*** Opening Stored data ***

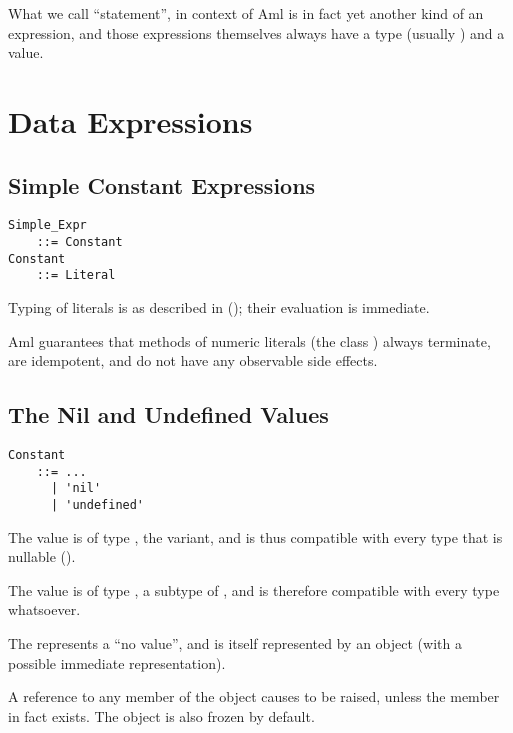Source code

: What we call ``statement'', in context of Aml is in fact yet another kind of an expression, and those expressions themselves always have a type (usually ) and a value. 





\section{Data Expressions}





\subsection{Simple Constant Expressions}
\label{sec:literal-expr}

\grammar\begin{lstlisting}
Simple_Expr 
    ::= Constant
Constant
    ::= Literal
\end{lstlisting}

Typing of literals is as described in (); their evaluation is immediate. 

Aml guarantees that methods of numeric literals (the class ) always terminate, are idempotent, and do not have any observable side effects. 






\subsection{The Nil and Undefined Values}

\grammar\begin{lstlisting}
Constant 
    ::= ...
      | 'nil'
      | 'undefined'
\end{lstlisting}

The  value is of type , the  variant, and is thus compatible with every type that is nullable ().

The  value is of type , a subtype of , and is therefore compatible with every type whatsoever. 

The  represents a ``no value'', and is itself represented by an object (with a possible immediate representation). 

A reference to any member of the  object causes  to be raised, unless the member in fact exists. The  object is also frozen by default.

*** Closing Stored data ***

• Description of the task
Please ensure that the data above is repeated exactly, with no pictures in the copy.

• Written solution
Source code

: What we call ``statement'', in context of Aml is in fact yet another kind of an expression, and those expressions themselves always have a type (usually ) and a value. 





\section{Data Expressions}





\subsection{Simple Constant Expressions}
\label{sec:literal-expr}

\grammar\begin{lstlisting}
Simple_Expr 
    ::= Constant
Constant
    ::= Literal
\end{lstlisting}

Typing of literals is as described in (); their evaluation is immediate. 

Aml guarantees that methods of numeric literals (the class ) always terminate, are idempotent, and do not have any observable side effects. 






\subsection{The Nil and Undefined Values}

\grammar\begin{lstlisting}
Constant 
    ::= ...
      | 'nil'
      | 'undefined'
\end{lstlisting}

The  value is of type , the  variant, and is thus compatible with every type that is nullable ().

The  value is of type , a subtype of , and is therefore compatible with every type whatsoever. 

The  represents a ``no value'', and is itself represented by an object (with a possible immediate representation). 

A reference to any member of the  object causes  to be raised, unless the member in fact exists. The  object is also frozen by default.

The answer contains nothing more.